La cerimonia si svolgerà venerdì 7 febbraio 2025, alle ore 10:00, presso l’aula magna del polo Zanotto. Sarà l’occasione per il rettore Nocini di ripercorrere i progressi realizzati dall’ateneo negli ultimi anni e di presentare i nuovi obiettivi strategici che verranno raggiunti entro settembre 2025, a conclusione del suo mandato.
Il programma dell’evento
Ad aprire la giornata sarà la relazione inaugurale del magnifico rettore, seguita dall’esecuzione del tradizionale Gaudeamus igitur da parte del Coro Universitario e dell’Orchestra dell’Ateneo. Successivamente, si terranno i saluti ufficiali delle autorità e gli interventi dei rappresentanti degli studenti e del personale tecnico-amministrativo.
Un momento di particolare rilievo sarà la Lectio Magistralis dal titolo “Un futuro dietro di noi”, tenuta dal celebre cantautore, scrittore e insegnante Roberto Vecchioni. La cerimonia proseguirà con la consegna delle prestigiose Lauree honoris causa a Luca Cordero di Montezemolo, presidente di Italo, e a Giovanni Malagò, presidente del CONI.

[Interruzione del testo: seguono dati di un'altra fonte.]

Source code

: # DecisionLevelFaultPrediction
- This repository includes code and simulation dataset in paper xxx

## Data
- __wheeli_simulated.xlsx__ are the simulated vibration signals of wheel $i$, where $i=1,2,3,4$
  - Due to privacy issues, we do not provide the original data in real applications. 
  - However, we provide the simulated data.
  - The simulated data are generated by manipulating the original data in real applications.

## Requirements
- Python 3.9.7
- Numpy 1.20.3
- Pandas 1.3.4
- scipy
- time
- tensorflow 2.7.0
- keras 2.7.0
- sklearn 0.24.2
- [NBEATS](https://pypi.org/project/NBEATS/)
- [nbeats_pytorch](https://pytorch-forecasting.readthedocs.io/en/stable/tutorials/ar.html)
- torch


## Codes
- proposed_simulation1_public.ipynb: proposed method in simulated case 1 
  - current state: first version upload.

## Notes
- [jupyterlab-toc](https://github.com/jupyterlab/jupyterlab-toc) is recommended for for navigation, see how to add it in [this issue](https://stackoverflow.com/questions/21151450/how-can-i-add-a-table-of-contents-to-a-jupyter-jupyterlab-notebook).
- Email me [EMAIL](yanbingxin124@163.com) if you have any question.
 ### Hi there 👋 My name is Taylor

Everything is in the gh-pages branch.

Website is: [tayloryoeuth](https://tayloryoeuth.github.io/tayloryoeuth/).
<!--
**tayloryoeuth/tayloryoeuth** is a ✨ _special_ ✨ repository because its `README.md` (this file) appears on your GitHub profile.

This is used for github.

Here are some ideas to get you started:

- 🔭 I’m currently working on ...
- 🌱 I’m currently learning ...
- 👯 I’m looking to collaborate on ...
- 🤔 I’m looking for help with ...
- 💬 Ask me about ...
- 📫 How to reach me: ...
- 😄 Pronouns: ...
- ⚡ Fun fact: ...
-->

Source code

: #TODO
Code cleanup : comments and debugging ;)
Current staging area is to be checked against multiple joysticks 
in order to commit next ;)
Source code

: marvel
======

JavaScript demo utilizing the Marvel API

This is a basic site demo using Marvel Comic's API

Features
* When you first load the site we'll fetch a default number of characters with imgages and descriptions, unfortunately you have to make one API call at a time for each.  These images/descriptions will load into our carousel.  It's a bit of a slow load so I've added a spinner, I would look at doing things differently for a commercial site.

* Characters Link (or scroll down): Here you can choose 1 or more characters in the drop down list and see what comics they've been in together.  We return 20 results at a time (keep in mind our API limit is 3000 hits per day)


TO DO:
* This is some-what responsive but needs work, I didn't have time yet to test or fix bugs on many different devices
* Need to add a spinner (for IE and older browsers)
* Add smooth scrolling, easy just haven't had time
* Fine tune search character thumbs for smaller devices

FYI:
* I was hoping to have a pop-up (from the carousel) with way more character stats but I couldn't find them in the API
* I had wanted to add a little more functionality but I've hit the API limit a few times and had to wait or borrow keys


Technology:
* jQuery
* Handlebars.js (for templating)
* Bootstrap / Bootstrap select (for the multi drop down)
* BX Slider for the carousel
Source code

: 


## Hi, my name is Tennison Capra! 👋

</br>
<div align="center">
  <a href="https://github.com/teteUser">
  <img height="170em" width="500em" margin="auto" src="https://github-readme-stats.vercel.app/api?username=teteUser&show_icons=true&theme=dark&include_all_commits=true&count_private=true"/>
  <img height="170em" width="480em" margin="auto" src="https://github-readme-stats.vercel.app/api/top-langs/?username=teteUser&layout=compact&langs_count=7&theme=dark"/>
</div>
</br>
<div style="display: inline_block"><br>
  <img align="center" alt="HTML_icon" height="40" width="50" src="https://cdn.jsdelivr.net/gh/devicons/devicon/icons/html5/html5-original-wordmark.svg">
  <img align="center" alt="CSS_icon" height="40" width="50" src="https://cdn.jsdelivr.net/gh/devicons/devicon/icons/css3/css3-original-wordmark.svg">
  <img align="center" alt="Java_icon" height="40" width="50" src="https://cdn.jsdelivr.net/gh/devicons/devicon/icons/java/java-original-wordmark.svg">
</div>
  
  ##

Inoltre, saranno proiettati i contributi video di personalità di spicco come Martine Rothblatt, biotecnologa e fondatrice di United Therapeutics, ed Emanuele Orsini, presidente di Confindustria.
Chiusura della cerimonia
La cerimonia si concluderà con il conferimento delle Benemerenze con menzione d’onore e la consegna degli attestati ai professori Emeriti e Onorari.
“Il mio desiderio” dichiara il rettore Nocini, “è vedere un’ampia partecipazione della comunità universitaria a questo evento, che rappresenta un’occasione unica per esprimere gratitudine a tutti coloro che, con il loro impegno, hanno contribuito al raggiungimento di traguardi importanti. Invito anche i cittadini a prendere parte alla cerimonia, per scoprire come il progetto culturale e sociale dell’Ateneo sia stato concepito per il bene dell’intera comunità locale”. Un appuntamento che celebra l’eccellenza e il legame tra università, cultura e territorio.